A team of paleontologists from China, Australia and Germany has discovered one such baby claw fossilized in a piece of 518-million-year-old shale in Yunnan, China. The talon-shaped critter is actually a juvenile arthropod from the ancient predator Lyrarapax unguispinus, which hunted Earth's oceans during the Cambrian period (roughly 540 million to 490 million years ago).
Measuring a wee 18 millimeters, or 0.7 inches, long (about the diameter of a penny), the little tyke is the smallest complete L. unguispinus fossil ever discovered.

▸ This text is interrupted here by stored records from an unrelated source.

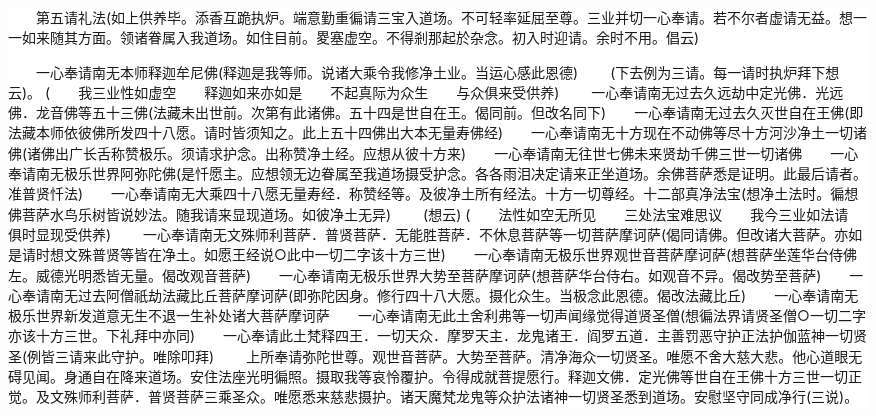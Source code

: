 　　第五请礼法(如上供养毕。添香互跪执炉。端意勤重徧请三宝入道场。不可轻率延屈至尊。三业并切一心奉请。若不尔者虚请无益。想一一如来随其方面。领诸眷属入我道场。如住目前。畟塞虚空。不得剎那起於杂念。初入时迎请。余时不用。倡云)

　　一心奉请南无本师释迦牟尼佛(释迦是我等师。说诸大乘令我修净土业。当运心感此恩德)
　　(下去例为三请。每一请时执炉拜下想云)。
(　　我三业性如虚空　　释迦如来亦如是　　不起真际为众生　　与众俱来受供养)
　　一心奉请南无过去久远劫中定光佛．光远佛．龙音佛等五十三佛(法藏未出世前。次第有此诸佛。五十四是世自在王。偈同前。但改名同下)　　一心奉请南无过去久灭世自在王佛(即法藏本师依彼佛所发四十八愿。请时皆须知之。此上五十四佛出大本无量寿佛经)　　一心奉请南无十方现在不动佛等尽十方河沙净土一切诸佛(诸佛出广长舌称赞极乐。须请求护念。出称赞净土经。应想从彼十方来)　　一心奉请南无往世七佛未来贤劫千佛三世一切诸佛　　一心奉请南无极乐世界阿弥陀佛(是忏愿主。应想领无边眷属至我道场摄受护念。各各雨泪决定请来正坐道场。余佛菩萨悉是证明。此最后请者。准普贤忏法)　　一心奉请南无大乘四十八愿无量寿经．称赞经等。及彼净土所有经法。十方一切尊经。十二部真净法宝(想净土法时。徧想佛菩萨水鸟乐树皆说妙法。随我请来显现道场。如彼净土无异)
　　(想云)
(　　法性如空无所见　　三处法宝难思议　　我今三业如法请　　俱时显现受供养)
　　一心奉请南无文殊师利菩萨．普贤菩萨．无能胜菩萨．不休息菩萨等一切菩萨摩诃萨(偈同请佛。但改诸大菩萨。亦如是请时想文殊普贤等皆在净土。如愿王经说○此中一切二字该十方三世)　　一心奉请南无极乐世界观世音菩萨摩诃萨(想菩萨坐莲华台侍佛左。威德光明悉皆无量。偈改观音菩萨)　　一心奉请南无极乐世界大势至菩萨摩诃萨(想菩萨华台侍右。如观音不异。偈改势至菩萨)　　一心奉请南无过去阿僧祇劫法藏比丘菩萨摩诃萨(即弥陀因身。修行四十八大愿。摄化众生。当极念此恩德。偈改法藏比丘)　　一心奉请南无极乐世界新发道意无生不退一生补处诸大菩萨摩诃萨　　一心奉请南无此土舍利弗等一切声闻缘觉得道贤圣僧(想徧法界请贤圣僧○一切二字亦该十方三世。下礼拜中亦同)　　一心奉请此土梵释四王．一切天众．摩罗天主．龙鬼诸王．阎罗五道．主善罚恶守护正法护伽蓝神一切贤圣(例皆三请来此守护。唯除叩拜)
　　上所奉请弥陀世尊。观世音菩萨。大势至菩萨。清净海众一切贤圣。唯愿不舍大慈大悲。他心道眼无碍见闻。身通自在降来道场。安住法座光明徧照。摄取我等哀怜覆护。令得成就菩提愿行。释迦文佛．定光佛等世自在王佛十方三世一切正觉。及文殊师利菩萨．普贤菩萨三乘圣众。唯愿悉来慈悲摄护。诸天魔梵龙鬼等众护法诸神一切贤圣悉到道场。安慰坚守同成净行(三说)。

And, according to a new study published June 1 in the journal National Science Review, this little baby was born to kill. [See Images of Bizarre Creatures from the Cambrian Period]
"Its adult-like morphology — especially the fully developed frontal appendages and [mouth] — indicates that L. unguispinus was a well-equipped predator at an early developmental stage," the researchers wrote in their new study.
The baby killer's built-in hunting gear provides further evidence that the spurt of biodiversity seen during the Cambrian explosion may have been driven partially by the sheer number of predators popping up throughout the seas.
Handsome and toothsome
As an arthropod, L. unguispinus is an ancient ancestor of today's spiders, scorpions and crustaceans, but — terrifyingly — it could grow to be more than 3.2 feet (1 meter) long. These colossal creepy-crawlers were among the world's earliest apex predators and were well equipped for the job, the researchers wrote.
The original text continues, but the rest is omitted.